Panel Discussion with Luce Irigray, Andrew Bevan, Harry Bregazzi, Jennifer Carter, Maria Fannin
Presented by the Centre for Comparative Political Thought, Department of Politics and International Studies, SOAS University of London
28 October 2019 at 5:30 PM
Pushkin House, Music Room, 5a Bloomsbury Square
Many fear there will be no future for our planet and the beings on it without a radical evolution of our current world. This cannot happen without changing how we bring up and educate children, envisage our natural and cultural environment, and conceive of theory and culture.
How Could We Keep Hoping in the Future is a panel discussion led by Luce Irigaray. It is focused on the engagement with her work found in the recently published edited volume Towards a New Human Being. After an introduction by Professor Irigaray, contributors to Towards a New Human Being (Palgrave 2019) will briefly expound their own proposals for the dawn of a new humanity and a new world.
Luce Irigaray is one of the leading thinkers of our age. She is the author of more than thirty books translated into various languages, the most recent of which are Sharing the World (2008), In the Beginning, She Was (2012) and Through Vegetal Being (co-authored with Michael Marder, 2016).
Dr. Andrew Bevan recently obtained his PhD from Kingston University. He has published chapters in Thinking Catherine Malabou: Passionate Detachments (2018) and ‘Refounding Philosophy with Self-Affection’ in Towards a New Human Being (2019).

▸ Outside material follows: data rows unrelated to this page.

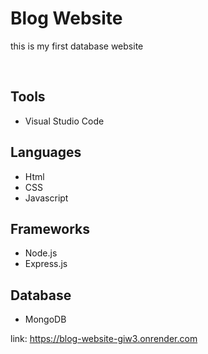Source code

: <h1>Blog Website</h1>
<p>this is my first database website</p>
<br>
<h2>Tools</h2>
<ul>
    <li>Visual Studio Code</li>
</ul>
<h2>Languages</h2>
<ul>
    <li>Html</li>
    <li>CSS</li>
    <li>Javascript</li>
</ul>
<h2>Frameworks</h2>
<ul>
    <li>Node.js</li>
    <li>Express.js</li>
</ul>
<h2>Database</h2>
<ul>
    <li>MongoDB</li>
</ul>

link: <a>https://blog-website-giw3.onrender.com</a>
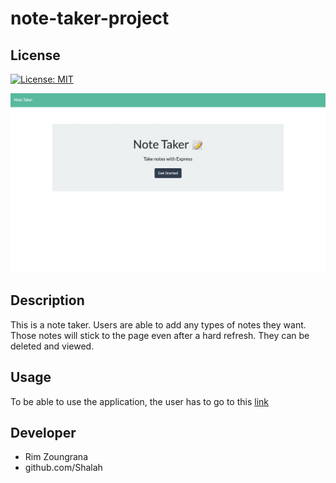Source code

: # note-taker-project

## License

[![License: MIT](https://img.shields.io/badge/License-MIT-yellow.svg)](https://opensource.org/licenses/MIT)

![note-taker](./public/assets/img/note-taker.png)


## Description
This is a note taker. Users are able to add any types of notes they want. Those notes will stick to the page even after a hard refresh. They can be deleted and viewed. 

## Usage
To be able to use the application, the user has to go to this [link](https://pure-ocean-33810.herokuapp.com/)

## Developer
- Rim Zoungrana
- github.com/Shalah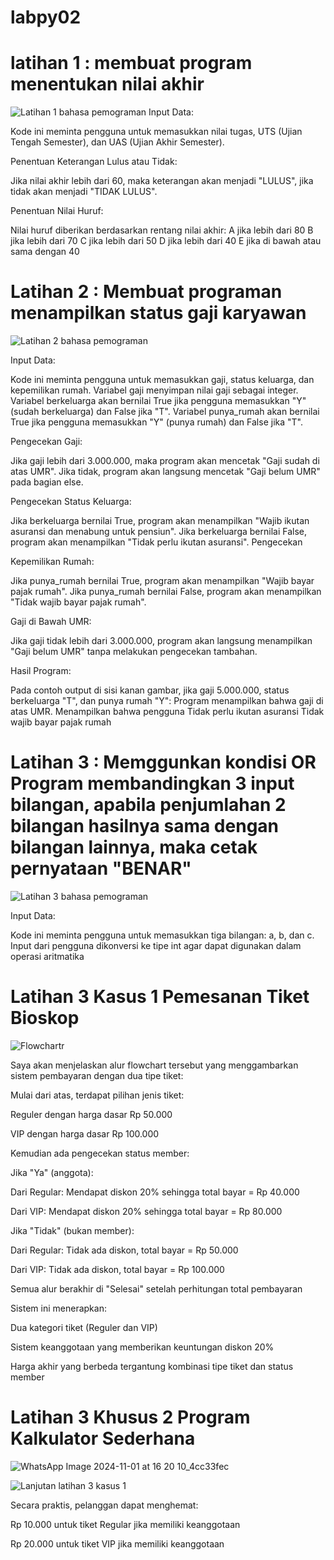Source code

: # labpy02

# latihan 1 : membuat program menentukan nilai akhir

![Latihan 1 bahasa pemograman](https://github.com/user-attachments/assets/dbefdf90-4a73-4dff-babe-70e50a59b795)
Input Data:

Kode ini meminta pengguna untuk memasukkan nilai tugas, UTS (Ujian Tengah Semester), dan UAS (Ujian Akhir Semester).

Penentuan Keterangan Lulus atau Tidak:

Jika nilai akhir lebih dari 60, maka keterangan akan menjadi "LULUS", jika tidak akan menjadi "TIDAK LULUS".

Penentuan Nilai Huruf:

Nilai huruf diberikan berdasarkan rentang nilai akhir: A jika lebih dari 80 B jika lebih dari 70 C jika lebih dari 50 D jika lebih dari 40 E jika di bawah atau sama dengan 40

# Latihan 2 : Membuat programan menampilkan status gaji karyawan

![Latihan 2 bahasa pemograman](https://github.com/user-attachments/assets/e7ab151a-6dce-4a0f-bbb5-a637781fc346)

Input Data:

Kode ini meminta pengguna untuk memasukkan gaji, status keluarga, dan kepemilikan rumah. Variabel gaji menyimpan nilai gaji sebagai integer. Variabel berkeluarga akan bernilai True jika pengguna memasukkan "Y" (sudah berkeluarga) dan False jika "T". Variabel punya_rumah akan bernilai True jika pengguna memasukkan "Y" (punya rumah) dan False jika "T".

Pengecekan Gaji:

Jika gaji lebih dari 3.000.000, maka program akan mencetak "Gaji sudah di atas UMR". Jika tidak, program akan langsung mencetak "Gaji belum UMR" pada bagian else.

Pengecekan Status Keluarga:

Jika berkeluarga bernilai True, program akan menampilkan "Wajib ikutan asuransi dan menabung untuk pensiun". Jika berkeluarga bernilai False, program akan menampilkan "Tidak perlu ikutan asuransi". Pengecekan

Kepemilikan Rumah:

Jika punya_rumah bernilai True, program akan menampilkan "Wajib bayar pajak rumah". Jika punya_rumah bernilai False, program akan menampilkan "Tidak wajib bayar pajak rumah".

Gaji di Bawah UMR:

Jika gaji tidak lebih dari 3.000.000, program akan langsung menampilkan "Gaji belum UMR" tanpa melakukan pengecekan tambahan.

Hasil Program:

Pada contoh output di sisi kanan gambar, jika gaji 5.000.000, status berkeluarga "T", dan punya rumah "Y": Program menampilkan bahwa gaji di atas UMR. Menampilkan bahwa pengguna Tidak perlu ikutan asuransi Tidak wajib bayar pajak rumah

# Latihan 3 : Memggunkan kondisi OR Program membandingkan 3 input bilangan, apabila penjumlahan 2 bilangan hasilnya sama dengan bilangan lainnya, maka cetak pernyataan "BENAR"

![Latihan 3 bahasa pemograman](https://github.com/user-attachments/assets/56c372e8-6aa9-4d0f-aabf-d7a431e1f386)

Input Data:

Kode ini meminta pengguna untuk memasukkan tiga bilangan: a, b, dan c. Input dari pengguna dikonversi ke tipe int agar dapat digunakan dalam operasi aritmatika

# Latihan 3 Kasus 1 Pemesanan Tiket Bioskop

![Flowchartr](https://github.com/user-attachments/assets/7a19516e-b0a6-42dc-a53d-b946a2c63ea0)

Saya akan menjelaskan alur flowchart tersebut yang menggambarkan sistem pembayaran dengan dua tipe tiket:

Mulai dari atas, terdapat pilihan jenis tiket:

Reguler dengan harga dasar Rp 50.000

VIP dengan harga dasar Rp 100.000

Kemudian ada pengecekan status member:

Jika "Ya" (anggota):

Dari Regular: Mendapat diskon 20% sehingga total bayar = Rp 40.000

Dari VIP: Mendapat diskon 20% sehingga total bayar = Rp 80.000

Jika "Tidak" (bukan member):

Dari Regular: Tidak ada diskon, total bayar = Rp 50.000

Dari VIP: Tidak ada diskon, total bayar = Rp 100.000

Semua alur berakhir di "Selesai" setelah perhitungan total pembayaran

Sistem ini menerapkan:

Dua kategori tiket (Reguler dan VIP)

Sistem keanggotaan yang memberikan keuntungan diskon 20%

Harga akhir yang berbeda tergantung kombinasi tipe tiket dan status member

# Latihan 3 Khusus 2 Program Kalkulator Sederhana
![WhatsApp Image 2024-11-01 at 16 20 10_4cc33fec](https://github.com/user-attachments/assets/1db00987-4f7e-4895-8db1-43df3813a20a)

![Lanjutan latihan 3 kasus 1](https://github.com/user-attachments/assets/c1af2db3-2492-4bb3-81ea-aae906b3485b)




Secara praktis, pelanggan dapat menghemat:

Rp 10.000 untuk tiket Regular jika memiliki keanggotaan

Rp 20.000 untuk tiket VIP jika memiliki keanggotaan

Harry Bregazzi is a researcher in geographies of peace at the University of Bristol. He has recently published ‘Agonism, critical political geography, and the new geographies of peace’ with M Jackson, in Progress in Human Geography, vol. 42 (2018).
Dr. Jennifer Carter is a lecturer in philosophy at Stony Brook University. Her work focuses on twentieth and twenty-first century continental philosophy, especially Luce Irigaray, phenomenology, existentialism, and the philosophy of touch.
Dr. Maria Fannin is Reader in Geography at the University of Bristol. She has published widely on feminist approaches to health and understandings of motherhood, and is co-editor of ‘Reproductive Geographies; Bodies, Places and Politics’ (Routledge, 2018)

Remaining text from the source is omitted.